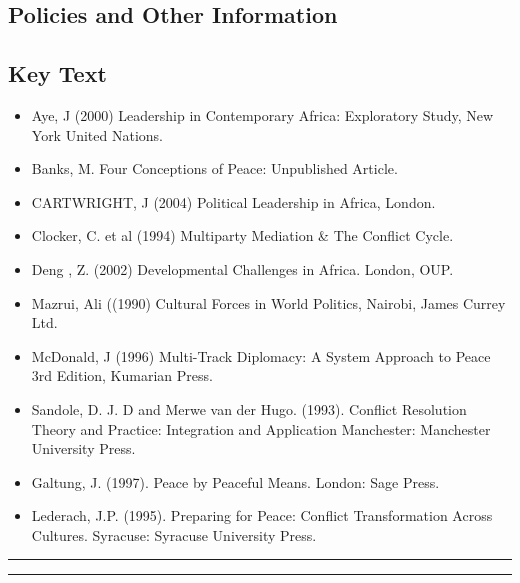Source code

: \subsection*{Policies and Other Information}
\subsection*{Key Text}
\begin{itemize}
    \item Aye, J (2000) Leadership in Contemporary Africa: Exploratory Study, New York United Nations.
    \item Banks, M. Four Conceptions of Peace: Unpublished Article.
    \item CARTWRIGHT, J (2004) Political Leadership in Africa, London.
    \item Clocker, C. et al (1994) Multiparty Mediation & The Conflict Cycle.
    \item Deng , Z. (2002) Developmental Challenges in Africa. London, OUP.
    \item Mazrui, Ali ((1990) Cultural Forces in World Politics, Nairobi, James Currey Ltd.
    \item McDonald, J (1996) Multi-Track Diplomacy: A System Approach to Peace 3rd Edition, Kumarian Press.
    \item Sandole, D. J. D and Merwe van der Hugo. (1993). Conflict Resolution Theory and Practice: Integration and Application Manchester: Manchester University Press.
    \item Galtung, J. (1997). Peace by Peaceful Means. London: Sage Press.
    \item Lederach, J.P. (1995). Preparing for Peace: Conflict Transformation Across Cultures. Syracuse: Syracuse University Press.
\end{itemize}
\vspace{2ex}\hrule
\vspace{2ex}\hrule\vspace{2ex}
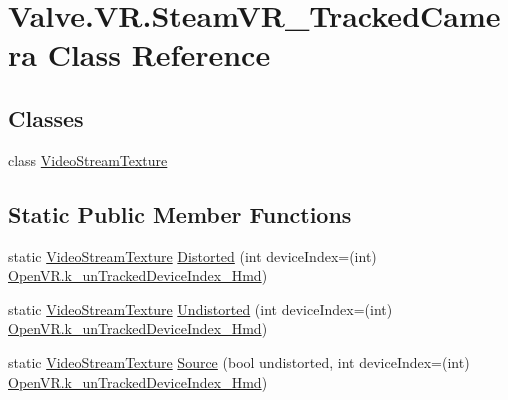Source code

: \hypertarget{class_valve_1_1_v_r_1_1_steam_v_r___tracked_camera}{}\section{Valve.\+V\+R.\+Steam\+V\+R\+\_\+\+Tracked\+Camera Class Reference}
\label{class_valve_1_1_v_r_1_1_steam_v_r___tracked_camera}
\subsection*{Classes}
\begin{DoxyCompactItemize}
\item 
class \mbox{\hyperlink{class_valve_1_1_v_r_1_1_steam_v_r___tracked_camera_1_1_video_stream_texture}{Video\+Stream\+Texture}}
\end{DoxyCompactItemize}
\subsection*{Static Public Member Functions}
\begin{DoxyCompactItemize}
\item 
static \mbox{\hyperlink{class_valve_1_1_v_r_1_1_steam_v_r___tracked_camera_1_1_video_stream_texture}{Video\+Stream\+Texture}} \mbox{\hyperlink{class_valve_1_1_v_r_1_1_steam_v_r___tracked_camera_af614d0ab93dbc37820059511bc5a838a}{Distorted}} (int device\+Index=(int) \mbox{\hyperlink{class_valve_1_1_v_r_1_1_open_v_r_ae12d105c6f832aa4524e2608b26896e0}{Open\+V\+R.\+k\+\_\+un\+Tracked\+Device\+Index\+\_\+\+Hmd}})
\item 
static \mbox{\hyperlink{class_valve_1_1_v_r_1_1_steam_v_r___tracked_camera_1_1_video_stream_texture}{Video\+Stream\+Texture}} \mbox{\hyperlink{class_valve_1_1_v_r_1_1_steam_v_r___tracked_camera_aa00f26ee2d0be48d102d08fcca88f238}{Undistorted}} (int device\+Index=(int) \mbox{\hyperlink{class_valve_1_1_v_r_1_1_open_v_r_ae12d105c6f832aa4524e2608b26896e0}{Open\+V\+R.\+k\+\_\+un\+Tracked\+Device\+Index\+\_\+\+Hmd}})
\item 
static \mbox{\hyperlink{class_valve_1_1_v_r_1_1_steam_v_r___tracked_camera_1_1_video_stream_texture}{Video\+Stream\+Texture}} \mbox{\hyperlink{class_valve_1_1_v_r_1_1_steam_v_r___tracked_camera_a474c92d43ed5f58a47164e04fa1d738d}{Source}} (bool undistorted, int device\+Index=(int) \mbox{\hyperlink{class_valve_1_1_v_r_1_1_open_v_r_ae12d105c6f832aa4524e2608b26896e0}{Open\+V\+R.\+k\+\_\+un\+Tracked\+Device\+Index\+\_\+\+Hmd}})
\end{DoxyCompactItemize}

----

▶ [Problem details]: An exact reproduction of the data above is required, with every picture removed.

▶ [Answer to this exercise]:
Source code

: \subsection*{Policies and Other Information}
\subsection*{Key Text}
\begin{itemize}
    \item Aye, J (2000) Leadership in Contemporary Africa: Exploratory Study, New York United Nations.
    \item Banks, M. Four Conceptions of Peace: Unpublished Article.
    \item CARTWRIGHT, J (2004) Political Leadership in Africa, London.
    \item Clocker, C. et al (1994) Multiparty Mediation & The Conflict Cycle.
    \item Deng , Z. (2002) Developmental Challenges in Africa. London, OUP.
    \item Mazrui, Ali ((1990) Cultural Forces in World Politics, Nairobi, James Currey Ltd.
    \item McDonald, J (1996) Multi-Track Diplomacy: A System Approach to Peace 3rd Edition, Kumarian Press.
    \item Sandole, D. J. D and Merwe van der Hugo. (1993). Conflict Resolution Theory and Practice: Integration and Application Manchester: Manchester University Press.
    \item Galtung, J. (1997). Peace by Peaceful Means. London: Sage Press.
    \item Lederach, J.P. (1995). Preparing for Peace: Conflict Transformation Across Cultures. Syracuse: Syracuse University Press.
\end{itemize}
\vspace{2ex}\hrule
\vspace{2ex}\hrule\vspace{2ex}
Source code

: \hypertarget{class_valve_1_1_v_r_1_1_steam_v_r___tracked_camera}{}\section{Valve.\+V\+R.\+Steam\+V\+R\+\_\+\+Tracked\+Camera Class Reference}
\label{class_valve_1_1_v_r_1_1_steam_v_r___tracked_camera}
\subsection*{Classes}
\begin{DoxyCompactItemize}
\item 
class \mbox{\hyperlink{class_valve_1_1_v_r_1_1_steam_v_r___tracked_camera_1_1_video_stream_texture}{Video\+Stream\+Texture}}
\end{DoxyCompactItemize}
\subsection*{Static Public Member Functions}
\begin{DoxyCompactItemize}
\item 
static \mbox{\hyperlink{class_valve_1_1_v_r_1_1_steam_v_r___tracked_camera_1_1_video_stream_texture}{Video\+Stream\+Texture}} \mbox{\hyperlink{class_valve_1_1_v_r_1_1_steam_v_r___tracked_camera_af614d0ab93dbc37820059511bc5a838a}{Distorted}} (int device\+Index=(int) \mbox{\hyperlink{class_valve_1_1_v_r_1_1_open_v_r_ae12d105c6f832aa4524e2608b26896e0}{Open\+V\+R.\+k\+\_\+un\+Tracked\+Device\+Index\+\_\+\+Hmd}})
\item 
static \mbox{\hyperlink{class_valve_1_1_v_r_1_1_steam_v_r___tracked_camera_1_1_video_stream_texture}{Video\+Stream\+Texture}} \mbox{\hyperlink{class_valve_1_1_v_r_1_1_steam_v_r___tracked_camera_aa00f26ee2d0be48d102d08fcca88f238}{Undistorted}} (int device\+Index=(int) \mbox{\hyperlink{class_valve_1_1_v_r_1_1_open_v_r_ae12d105c6f832aa4524e2608b26896e0}{Open\+V\+R.\+k\+\_\+un\+Tracked\+Device\+Index\+\_\+\+Hmd}})
\item 
static \mbox{\hyperlink{class_valve_1_1_v_r_1_1_steam_v_r___tracked_camera_1_1_video_stream_texture}{Video\+Stream\+Texture}} \mbox{\hyperlink{class_valve_1_1_v_r_1_1_steam_v_r___tracked_camera_a474c92d43ed5f58a47164e04fa1d738d}{Source}} (bool undistorted, int device\+Index=(int) \mbox{\hyperlink{class_valve_1_1_v_r_1_1_open_v_r_ae12d105c6f832aa4524e2608b26896e0}{Open\+V\+R.\+k\+\_\+un\+Tracked\+Device\+Index\+\_\+\+Hmd}})
\end{DoxyCompactItemize}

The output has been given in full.